His mother, Madame de Verrue, was the French wife of a prominent Piedmontese diplomat working for the Duke of Savoy. At the Savoyard capital of Turin, the Duke of Savoy became infatuated with the young countess and in 1689, Jeanne Baptiste gave in to the duke's overture, encouraged by the Duchess of Savoy Anne Marie d'Orléans and her uncle, the French king Louis XIV.

When Victor Amadeus II became so obsessed with Jeanne Baptiste that he had her shut up from view of the court for some time, Jeanne Baptiste fled Savoy and sought refuge in France, ruled by Louis XIV. When Vittorio's mother fled Savoy in 1700, he and his sister Maria Vittoria Francesca of Savoy were left in Savoy and were cared for by a loving father.

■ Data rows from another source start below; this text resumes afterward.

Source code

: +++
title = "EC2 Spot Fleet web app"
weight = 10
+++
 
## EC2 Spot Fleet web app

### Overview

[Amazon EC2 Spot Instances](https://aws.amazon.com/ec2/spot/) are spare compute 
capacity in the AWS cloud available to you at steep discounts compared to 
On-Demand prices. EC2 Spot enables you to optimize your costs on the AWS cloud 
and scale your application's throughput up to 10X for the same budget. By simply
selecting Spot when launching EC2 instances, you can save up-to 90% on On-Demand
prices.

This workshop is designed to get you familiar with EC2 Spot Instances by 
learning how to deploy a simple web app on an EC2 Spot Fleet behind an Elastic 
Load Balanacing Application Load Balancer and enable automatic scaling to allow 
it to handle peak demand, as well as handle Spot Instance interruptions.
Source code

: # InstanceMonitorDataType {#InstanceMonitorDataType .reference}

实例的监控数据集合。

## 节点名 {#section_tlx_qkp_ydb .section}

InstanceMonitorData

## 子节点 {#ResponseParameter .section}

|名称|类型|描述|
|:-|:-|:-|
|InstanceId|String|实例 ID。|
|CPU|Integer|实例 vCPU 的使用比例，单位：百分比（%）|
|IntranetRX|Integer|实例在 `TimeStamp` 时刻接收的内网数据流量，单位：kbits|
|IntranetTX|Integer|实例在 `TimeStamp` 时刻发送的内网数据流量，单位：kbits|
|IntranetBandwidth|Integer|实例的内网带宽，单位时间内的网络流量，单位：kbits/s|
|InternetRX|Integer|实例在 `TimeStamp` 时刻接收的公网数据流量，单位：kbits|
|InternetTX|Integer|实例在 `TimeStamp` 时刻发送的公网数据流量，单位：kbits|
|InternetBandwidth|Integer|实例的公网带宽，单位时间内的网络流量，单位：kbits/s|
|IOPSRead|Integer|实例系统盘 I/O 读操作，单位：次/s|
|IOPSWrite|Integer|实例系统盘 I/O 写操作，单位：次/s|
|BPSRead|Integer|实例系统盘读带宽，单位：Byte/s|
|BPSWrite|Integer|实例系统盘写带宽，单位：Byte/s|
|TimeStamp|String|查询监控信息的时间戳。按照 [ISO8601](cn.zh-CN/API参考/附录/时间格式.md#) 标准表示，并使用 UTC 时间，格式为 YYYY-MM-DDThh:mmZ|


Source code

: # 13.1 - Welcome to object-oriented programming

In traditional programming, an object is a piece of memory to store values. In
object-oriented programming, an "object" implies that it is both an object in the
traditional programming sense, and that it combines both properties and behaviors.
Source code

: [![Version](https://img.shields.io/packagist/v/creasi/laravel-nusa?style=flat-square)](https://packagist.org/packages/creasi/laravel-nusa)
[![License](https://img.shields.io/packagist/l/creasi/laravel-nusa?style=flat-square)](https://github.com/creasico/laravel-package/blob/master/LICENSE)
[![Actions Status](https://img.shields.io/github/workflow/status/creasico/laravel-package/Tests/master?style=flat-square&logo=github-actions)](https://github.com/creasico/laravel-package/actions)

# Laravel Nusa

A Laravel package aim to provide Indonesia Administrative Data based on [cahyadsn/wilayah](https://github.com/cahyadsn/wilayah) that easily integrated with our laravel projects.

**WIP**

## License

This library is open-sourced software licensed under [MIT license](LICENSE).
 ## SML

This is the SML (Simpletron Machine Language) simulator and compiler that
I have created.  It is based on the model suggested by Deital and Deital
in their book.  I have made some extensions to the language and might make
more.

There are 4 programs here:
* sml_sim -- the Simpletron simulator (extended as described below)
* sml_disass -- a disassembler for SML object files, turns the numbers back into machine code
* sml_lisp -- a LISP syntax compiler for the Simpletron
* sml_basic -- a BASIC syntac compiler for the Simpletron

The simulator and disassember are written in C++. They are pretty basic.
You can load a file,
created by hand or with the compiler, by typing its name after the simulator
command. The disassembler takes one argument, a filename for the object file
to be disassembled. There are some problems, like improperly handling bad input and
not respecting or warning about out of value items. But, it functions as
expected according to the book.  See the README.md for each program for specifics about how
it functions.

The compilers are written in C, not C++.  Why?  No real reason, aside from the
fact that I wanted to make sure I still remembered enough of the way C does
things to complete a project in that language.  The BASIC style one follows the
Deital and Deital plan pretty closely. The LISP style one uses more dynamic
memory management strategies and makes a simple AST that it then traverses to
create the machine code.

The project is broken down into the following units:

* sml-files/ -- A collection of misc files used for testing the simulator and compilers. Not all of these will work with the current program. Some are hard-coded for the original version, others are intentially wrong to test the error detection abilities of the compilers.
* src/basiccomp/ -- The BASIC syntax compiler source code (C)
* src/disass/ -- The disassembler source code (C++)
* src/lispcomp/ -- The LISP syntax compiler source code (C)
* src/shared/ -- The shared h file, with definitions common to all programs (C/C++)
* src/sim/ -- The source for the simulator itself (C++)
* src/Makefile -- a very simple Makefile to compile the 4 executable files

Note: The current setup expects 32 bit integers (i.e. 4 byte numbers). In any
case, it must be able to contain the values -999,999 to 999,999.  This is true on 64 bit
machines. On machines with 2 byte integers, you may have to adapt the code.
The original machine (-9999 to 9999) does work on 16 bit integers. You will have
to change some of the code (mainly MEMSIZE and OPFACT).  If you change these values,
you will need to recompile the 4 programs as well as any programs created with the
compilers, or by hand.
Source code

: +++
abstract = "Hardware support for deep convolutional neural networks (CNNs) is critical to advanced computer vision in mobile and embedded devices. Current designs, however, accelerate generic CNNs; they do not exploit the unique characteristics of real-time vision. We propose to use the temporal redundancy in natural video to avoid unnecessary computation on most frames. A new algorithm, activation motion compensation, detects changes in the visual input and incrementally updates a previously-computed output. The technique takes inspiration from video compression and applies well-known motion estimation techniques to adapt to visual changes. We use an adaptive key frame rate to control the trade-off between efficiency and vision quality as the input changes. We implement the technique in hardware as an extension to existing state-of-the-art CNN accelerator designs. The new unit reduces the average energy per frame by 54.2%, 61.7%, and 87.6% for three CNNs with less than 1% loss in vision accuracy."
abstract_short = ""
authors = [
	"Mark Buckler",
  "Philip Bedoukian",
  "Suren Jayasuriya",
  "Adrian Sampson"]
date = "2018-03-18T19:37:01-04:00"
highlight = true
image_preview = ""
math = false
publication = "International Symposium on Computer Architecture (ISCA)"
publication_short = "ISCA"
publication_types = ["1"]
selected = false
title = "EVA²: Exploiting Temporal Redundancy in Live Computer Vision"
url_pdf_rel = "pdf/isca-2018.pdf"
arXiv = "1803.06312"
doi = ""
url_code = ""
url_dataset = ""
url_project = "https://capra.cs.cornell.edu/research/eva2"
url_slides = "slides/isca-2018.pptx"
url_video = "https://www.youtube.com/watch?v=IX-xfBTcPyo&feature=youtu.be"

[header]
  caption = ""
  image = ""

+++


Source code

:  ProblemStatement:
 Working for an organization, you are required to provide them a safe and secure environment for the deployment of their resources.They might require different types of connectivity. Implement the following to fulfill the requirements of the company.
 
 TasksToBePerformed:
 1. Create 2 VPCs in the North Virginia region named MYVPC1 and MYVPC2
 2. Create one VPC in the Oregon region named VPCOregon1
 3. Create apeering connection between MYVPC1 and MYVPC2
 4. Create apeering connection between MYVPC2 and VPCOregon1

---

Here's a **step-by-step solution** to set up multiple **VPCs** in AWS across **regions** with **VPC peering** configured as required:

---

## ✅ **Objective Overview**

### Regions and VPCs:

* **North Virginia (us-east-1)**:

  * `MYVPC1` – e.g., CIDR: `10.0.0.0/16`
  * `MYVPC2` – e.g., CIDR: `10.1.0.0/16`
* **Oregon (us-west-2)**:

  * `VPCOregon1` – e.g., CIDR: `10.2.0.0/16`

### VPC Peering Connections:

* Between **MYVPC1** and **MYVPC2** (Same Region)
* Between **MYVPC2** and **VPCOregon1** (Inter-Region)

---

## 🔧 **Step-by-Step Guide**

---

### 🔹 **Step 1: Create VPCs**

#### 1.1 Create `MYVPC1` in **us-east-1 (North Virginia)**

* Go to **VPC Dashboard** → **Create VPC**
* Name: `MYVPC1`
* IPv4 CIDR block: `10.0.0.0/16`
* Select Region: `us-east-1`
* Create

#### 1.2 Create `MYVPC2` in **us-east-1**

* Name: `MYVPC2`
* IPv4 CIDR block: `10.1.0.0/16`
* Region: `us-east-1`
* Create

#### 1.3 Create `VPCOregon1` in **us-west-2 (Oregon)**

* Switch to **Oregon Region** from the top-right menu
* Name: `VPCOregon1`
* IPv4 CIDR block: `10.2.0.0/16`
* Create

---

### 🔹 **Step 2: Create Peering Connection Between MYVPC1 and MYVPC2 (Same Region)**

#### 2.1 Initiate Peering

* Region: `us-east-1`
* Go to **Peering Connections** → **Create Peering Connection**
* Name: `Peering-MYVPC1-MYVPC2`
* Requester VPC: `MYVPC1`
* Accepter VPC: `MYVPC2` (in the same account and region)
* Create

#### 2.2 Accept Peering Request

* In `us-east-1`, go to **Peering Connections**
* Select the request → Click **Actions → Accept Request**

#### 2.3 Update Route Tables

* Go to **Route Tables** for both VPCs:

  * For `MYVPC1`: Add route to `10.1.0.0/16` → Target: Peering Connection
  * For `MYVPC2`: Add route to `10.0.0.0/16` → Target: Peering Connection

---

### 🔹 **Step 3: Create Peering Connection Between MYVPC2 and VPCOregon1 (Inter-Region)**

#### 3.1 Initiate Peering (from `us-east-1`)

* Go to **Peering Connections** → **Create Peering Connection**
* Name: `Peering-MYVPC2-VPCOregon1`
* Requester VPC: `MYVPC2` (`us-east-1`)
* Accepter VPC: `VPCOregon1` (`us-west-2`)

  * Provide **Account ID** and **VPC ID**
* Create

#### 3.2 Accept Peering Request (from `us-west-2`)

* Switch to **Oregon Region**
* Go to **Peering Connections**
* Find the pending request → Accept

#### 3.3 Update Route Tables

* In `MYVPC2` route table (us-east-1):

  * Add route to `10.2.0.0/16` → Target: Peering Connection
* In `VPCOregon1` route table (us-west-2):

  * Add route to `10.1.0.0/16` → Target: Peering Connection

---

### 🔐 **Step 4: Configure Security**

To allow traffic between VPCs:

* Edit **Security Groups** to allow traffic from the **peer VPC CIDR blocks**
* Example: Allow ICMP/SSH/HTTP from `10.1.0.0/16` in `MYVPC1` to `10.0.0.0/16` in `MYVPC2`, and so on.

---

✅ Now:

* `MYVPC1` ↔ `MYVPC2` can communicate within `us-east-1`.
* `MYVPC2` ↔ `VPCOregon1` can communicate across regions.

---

Victor Amadeus II had them both legitimised and created them Marquis and Marchesa of Susa.

Vittorio had a military career and led the Piedmontese troops against a French-Spanish army in the Battle of Villafranca (1744), where he was taken prisoner.

He married in 1760 with Maria Lucrezia Franchi (died 1777), daughter of Gaspare Orazio Franchi, Count of Ponte Chianale. They had no children.